Greens baobab is a historic tree found in the Magadikgadi area of Botswana.  The intrepid Green brothers were one of the many early traders, hunters and explorers to carve their names here, leaving “Green’s Expedition 1858–1859” scrawled into the tree’s bark and giving the tree its name.

Greens tree is found on the Gweta-Orapa track, 27 km south of Gweta.  To get there follow a dusty track that winds through thick mopani trees before emerging at Gusha Pan.  The tree is one of Botswana’s National Monuments.  A number of years ago fence was erected around it to protect it from elephants.  Sadly, the fence is now (2024) in bad shape and elephants are able to get through.

On a visit to Greens Baobab in December 2023 I noticed some fresh signs of elephant bark stripping on the east and west of the tree and recently broken branches.  Elephant damage at this tree is unexpected as there has not been any damage to the tree for many decades despite the presence of elephants in the area.  Concerned about this I visited the tree again in June 2024 and found no further damage.

As this tree is one of Botswana’s historic trees and a popular tourist site, I hope that one day the fence will be fixed to prevent further elephant damage and to dissuade people from camping close to the tree and damaging it.

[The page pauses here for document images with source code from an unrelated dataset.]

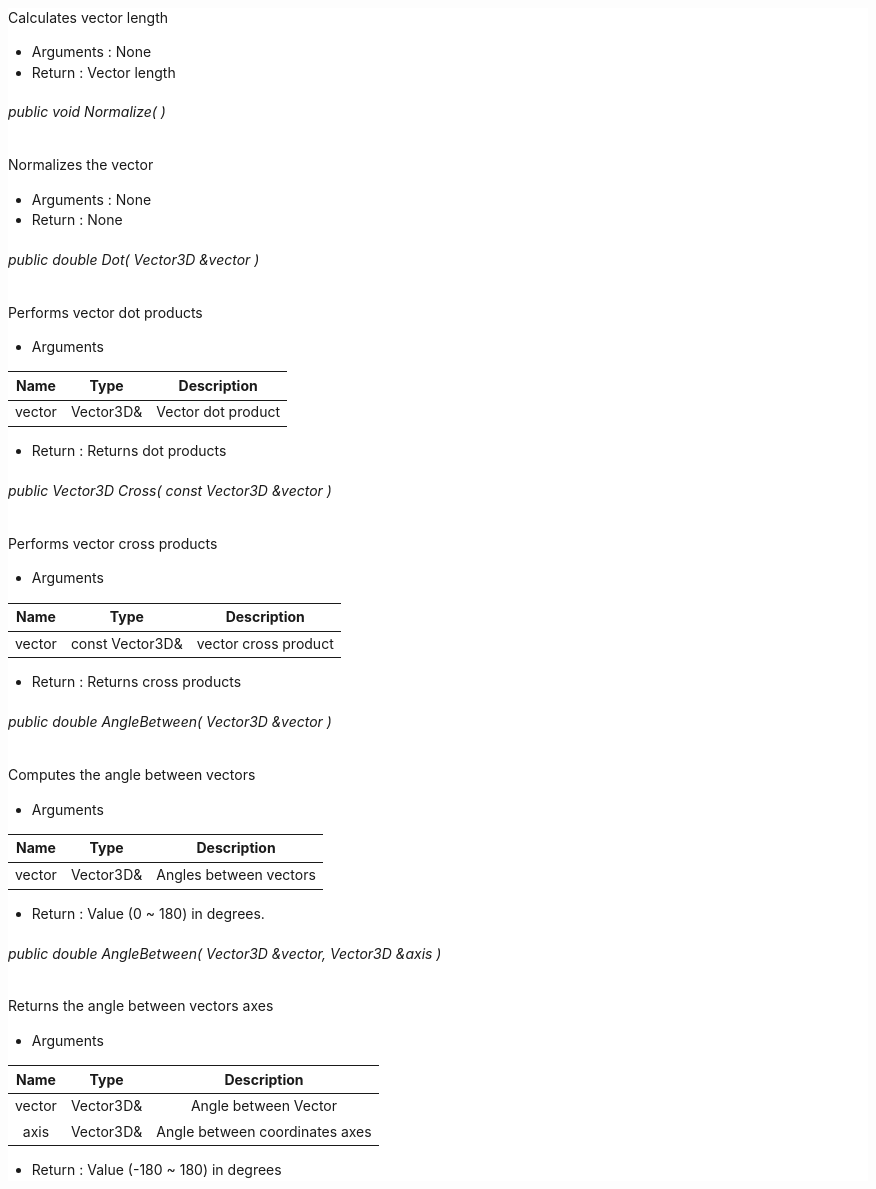 Calculates vector length
- Arguments : None
- Return : Vector length

###### public void Normalize( )

Normalizes the vector
- Arguments : None
- Return : None
 
###### public double Dot( Vector3D &vector )

Performs vector dot products
- Arguments
 
|  Name  |   Type    |    Description     |
|:------:|:---------:|:------------------:|
| vector | Vector3D& | Vector dot product |
 
- Return : Returns dot products
 
###### public Vector3D Cross( const Vector3D &vector )

Performs vector cross products
- Arguments
 
|  Name  |      Type       |     Description      |
|:------:|:---------------:|:--------------------:|
| vector | const Vector3D& | vector cross product |
 
- Return : Returns cross products
 
###### public double AngleBetween( Vector3D &vector )

Computes the angle between vectors
- Arguments
 
|  Name  |   Type    |      Description       |
|:------:|:---------:|:----------------------:|
| vector | Vector3D& | Angles between vectors |
 
- Return : Value (0 ~ 180) in degrees.
 
###### public double AngleBetween( Vector3D &vector, Vector3D &axis )

Returns the angle between vectors axes
- Arguments
 
|  Name  |   Type    |          Description           |
|:------:|:---------:|:------------------------------:|
| vector | Vector3D& |      Angle between Vector      |
|  axis  | Vector3D& | Angle between coordinates axes |
 
- Return : Value (-180 ~ 180) in degrees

I would like to keep tabs on the tree, so if anyone visiting the tree finds damage, please take photographs and pop me an email (info@ baobabfoundation.co.za)

Sarah Venter

Thanks to Milbon for supporting the our long-term baobab monitoring project.

PS

Here is an interesting exert from an article titled “Botswana’s Baobab Trail” by Alec Campbell published in Botswana Notes and Records, Volume 42 (2010):

“…… drive south for 30 km on the road (from Gweta) to Orapa. Gutshaa Pan, marked by a grove of palms, lies just east of the road and, a couple of hundred metres east of the pan, there is a baobab, now a national monument, ‘Green’s Tree’). The tree’s trunk is carved with the names of famous (and some infamous) nineteenth-century hunter-trader explorers. Fred and Charles (Canadians) mounted a hunting and trading expedition in 1858 to Ngamiland and the country north Makgadikgadi Pans. They visited the tree probably in early 1859 and carved ‘Green’s Expedition and the crest, a squirrel, into its bark. With them may have been JW Bonfield, eaten two later by a crocodile in Ovamboland; while Charles Green was drowned in the Okavango River in the late 1860s. Below ‘Green’s Expedition’ appears ‘PH Viljoen’. About 11 July 1852, young Viljoen, then 19 years old, carved his name into the tree while on a hunting and trading expedition with James Chapman and his father, Jannie Viljoen of Zeerust, farmer, hunter, trader, slaver, veldcornet and friend of Kgosi Sekgoma of the Bangwato. A small cross accompanying the date ‘1859’ shows that the ill-fated London Missionary Society’s ‘Makololo Mission’, camped nearby.

 Low on the east side of the tree appears ‘H v Z 1851’, the initials of Hendrik van Zyl. If the date is correct, van Zyl would have been only 21 years old; ‘1854’ is probably a more correct date. Van Zyl, Transvaal Republic politician turned hunter, trader and intriguer, built a large home near Ghanzi in about 1876. One of his more infamous exploits, apart from a bit of a child slaving, occurred in 1877 when, with his three sons, he drove 103 elephants into a muddy pan west of the Okavango Delta and slaughtered the

lot. He saved the lives of several stranded Doorsland-Trekker families, helping them on their way to Angola. His terrible reputation for beatings and murder amongst the Ghanziland Khoe eventually led to his sudden death at their hands.